One night while eating dinner, Larry accidentally spilled his drink. He jumped up to get a towel. We usually do not have the TV on while eating, but that night we did. He stopped half-way into the kitchen when something on the TV caught his attention.
At that moment, the Kool-Aid running across the table top toward the edge where it would soon begin dripping on the floor did not exist. His attention his focus suddenly shifted and he stopped dead in his tracks watching TV.
I watched the Kool-Aid. I watched him standing mesmerized by the new “shiny thing”, wondering if I should say something; get the towel myself or what. He often gets irritated if I go around him do the task, so I sat.
As the Kool-Aid approached the edge of the table, I called his name. I received a “What” with a slightly irritated tone. I said, “Towel?” He slowly turned to look at me completely dumbfounded by my interruption and by the word “Towel.”
He looked at the table, sort-of shook his head, “Oh, yeah,” and grabbed the towel.
On his way back to the table he said, “I got it.” I smiled.
He doesn’t realize how long those moments of inattentiveness or distraction last. I have seen similar circumstances where he’ll wander into the living room, sit down on the sofa, and watch until a commercial comes on, totally unaware that his attention had shifted from the original focus.
When we first got together, his distractions irritated me. Now, most of the time, I find the distractions and his response to them interesting and a little amusing.
Shiny Things – One of Our Active Projects
Distractions, “Shiny Things”, are one of the most interesting and exasperating aspects of ADHD. Larry and I work on this continually. If I’m gone for any length of time, I walk back into the house to every drawer and cabinet door in the kitchen standing open. Every used dish left right where he finished with it.

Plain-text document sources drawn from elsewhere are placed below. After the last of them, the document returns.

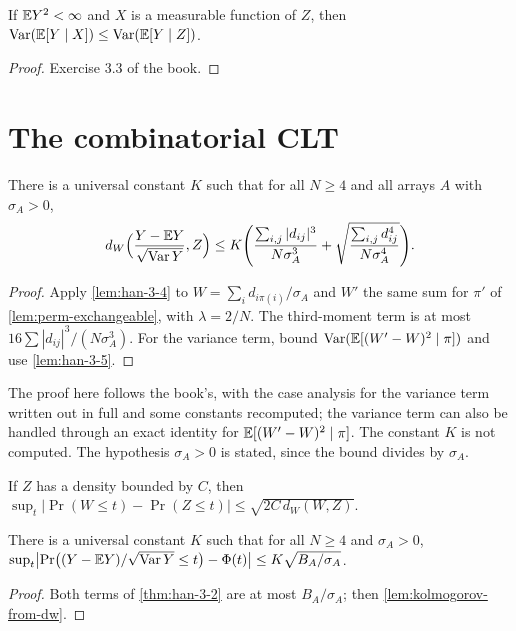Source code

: \begin{lemma}
  \label{lem:han-3-5}
  If $\E Y^2<\infty$ and $X$ is a measurable function of $Z$, then $\Var(\E[Y\mid X])\le\Var(\E[Y\mid Z])$.
\end{lemma}
\begin{proof}
  Exercise 3.3 of the book.
\end{proof}

\section{The combinatorial CLT}

\begin{theorem}
  \label{thm:han-3-2}
  There is a universal constant $K$ such that for all $N\ge4$ and all arrays $A$ with $\sigma_A>0$,
  \[
    d_W\Bigl(\frac{Y-\E Y}{\sqrt{\Var Y}},Z\Bigr)\le K\Biggl(\frac{\sum_{i,j}|d_{ij}|^3}{N\sigma_A^3}+\sqrt{\frac{\sum_{i,j}d_{ij}^4}{N\sigma_A^4}}\Biggr).
  \]
\end{theorem}
\begin{proof}
  Apply \cref{lem:han-3-4} to $W=\sum_id_{i\pi(i)}/\sigma_A$ and $W'$ the same sum for $\pi'$ of \cref{lem:perm-exchangeable}, with $\lambda=2/N$. The third-moment term is at most $16\sum|d_{ij}|^3/(N\sigma_A^3)$. For the variance term, bound $\Var(\E[(W'-W)^2\mid\pi])$ and use \cref{lem:han-3-5}.
\end{proof}
\begin{remark}
  The proof here follows the book's, with the case analysis for the variance term written out in full and some constants recomputed; the variance term can also be handled through an exact identity for $\E[(W'-W)^2\mid\pi]$. The constant $K$ is not computed. The hypothesis $\sigma_A>0$ is stated, since the bound divides by $\sigma_A$.
\end{remark}

\begin{lemma}
  \label{lem:kolmogorov-from-dw}
  If $Z$ has a density bounded by $C$, then $\sup_t|\Pr(W\le t)-\Pr(Z\le t)|\le\sqrt{2C\,d_W(W,Z)}$.
\end{lemma}

\begin{corollary}
  \label{cor:han-3-3}
  There is a universal constant $K$ such that for all $N\ge4$ and $\sigma_A>0$,
  $\sup_t\bigl|\Pr\bigl((Y-\E Y)/\sqrt{\Var Y}\le t\bigr)-\Phi(t)\bigr|\le K\sqrt{B_A/\sigma_A}$.
\end{corollary}
\begin{proof}
  Both terms of \cref{thm:han-3-2} are at most $B_A/\sigma_A$; then \cref{lem:kolmogorov-from-dw}.
\end{proof}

Larry says that when he finishes with one task, like eating, he never even thinks about the dish, totally out of mind. He’s on to the next thing. I can go into his studio and find dishes, silverware, cups whatever right where he left them, who knows how many days ago.

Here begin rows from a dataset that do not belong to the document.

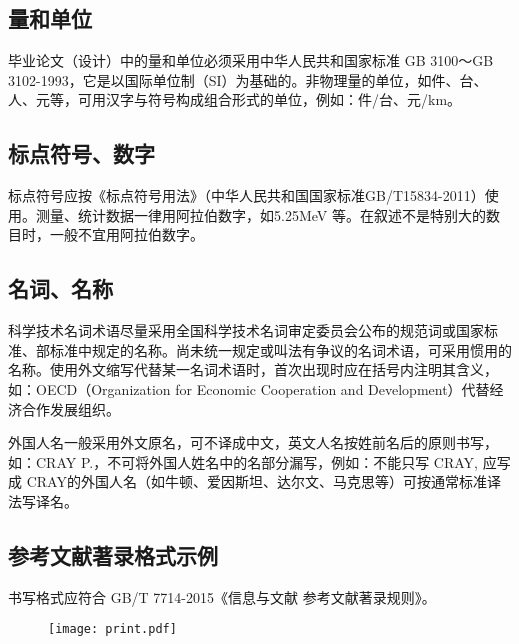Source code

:\subsection{量和单位}
毕业论文（设计）中的量和单位必须采用中华人民共和国家标准 GB 3100～GB 3102-1993，它是以国际单位制（SI）为基础的。非物理量的单位，如件、台、人、元等，可用汉字与符号构成组合形式的单位，例如：件/台、元/km。
\subsection{标点符号、数字}
标点符号应按《标点符号用法》（中华人民共和国国家标准GB/T15834-2011）使用。测量、统计数据一律用阿拉伯数字，如5.25MeV 等。在叙述不是特别大的数目时，一般不宜用阿拉伯数字。
\subsection{名词、名称}
科学技术名词术语尽量采用全国科学技术名词审定委员会公布的规范词或国家标准、部标准中规定的名称。尚未统一规定或叫法有争议的名词术语，可采用惯用的名称。使用外文缩写代替某一名词术语时，首次出现时应在括号内注明其含义，如：OECD（Organization for Economic Cooperation and Development）代替经济合作发展组织。

外国人名一般采用外文原名，可不译成中文，英文人名按姓前名后的原则书写，如：CRAY P.，不可将外国人姓名中的名部分漏写，例如：不能只写 CRAY, 应写成 CRAY的外国人名（如牛顿、爱因斯坦、达尔文、马克思等）可按通常标准译法写译名。
\subsection{参考文献著录格式示例}
书写格式应符合 GB/T 7714-2015《信息与文献 参考文献著录规则》。

\vspace{2cm}

\begin{figure}[htbp]
\centering
\texttt{[image: print.pdf]}
\end{figure}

When he’s getting his lunch ready for work, he’ll open a cabinet door then walk away. The next thing you know there are three cabinet doors open, two or three draws open, knives, dishes, apple cores, you name it are left on the counter as he walks out the door.
If I comment or draw his attention to the doors or dishes or mess in the kitchen, he’ll clean it up. But, it’s interesting that he doesn’t see it.

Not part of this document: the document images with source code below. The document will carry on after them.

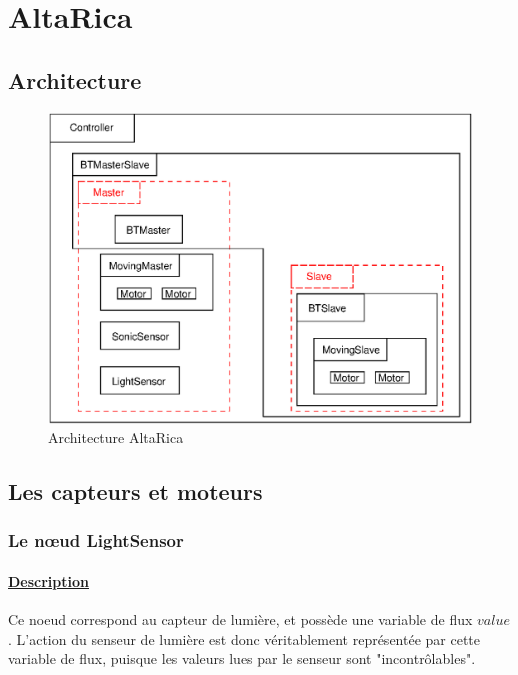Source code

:  \section{AltaRica}

  \subsection{Architecture}
  \begin{figure}[!ht]
   \begin{center}
    \includegraphics{ARmodel.eps}
    \caption{Architecture AltaRica}
   \end{center}
  \end{figure}

  \subsection{Les capteurs et moteurs}
    
   \subsubsection{Le n\oe{}ud LightSensor}

    \paragraph{\underline{Description\\}}
    Ce noeud correspond au capteur de lumière, et possède une variable 
    de flux $value$. L'action du senseur de lumière est donc véritablement 
    représentée par cette variable de flux, puisque les valeurs lues par
     le senseur sont "incontrôlables".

According to the American Psychiatric Association’s diagnostic manual for ADHD, the DSM-V, people with Inattentive ADHD often loses things necessary for tasks and activities (e.g. school materials, wallet, mobile phone).
Larry’s forever losing his wallet, phone, keys, and glasses. Just the other day he couldn’t find his phone. I waited a few minutes to see if he could find it. He’d been in every room in the house looking, but no luck.
I walked over to his computer, in the main room of the house. His phone lay face down, on the table, by the side of the computer. Usually, I pick it up and hand it to him. This time, I called him over and showed him the phone and asked, “Why can’t you see it?”
He said he was looking for the front screen, which is a picture of him and his guitar, but the phone was face down. Because it was face down, it did not register as being his phone. He becomes very frustrated, especially, when I walk straight to it.
For years I picked up after him. I finally decided that wasn’t helping him or me. So we developed a “workaround.” He’ll hear me say, “door” or “bathroom counter” or “kitchen.” That gets his attention and he’ll shut the doors or pick up after himself. He doesn’t mind doing it, he just doesn’t think about it.
I often notice that his mind is racing a hundred miles per hour. The website FastBraiin talks about how to set up protocols and teach kids how to slow their minds down and create what I call “WorkArounds.”
We’re working on putting dishes in the sink and wiping off the counter after he makes his lunch. It sounds weird, but if he receives a grade he does a much better job of cleaning up. Perhaps, it catches his attention more than the job at hand. If a grade isn’t given, the task is forgotten.
Now, he gets a lot of “A”s and “A+s” for his cleanup. It actually works.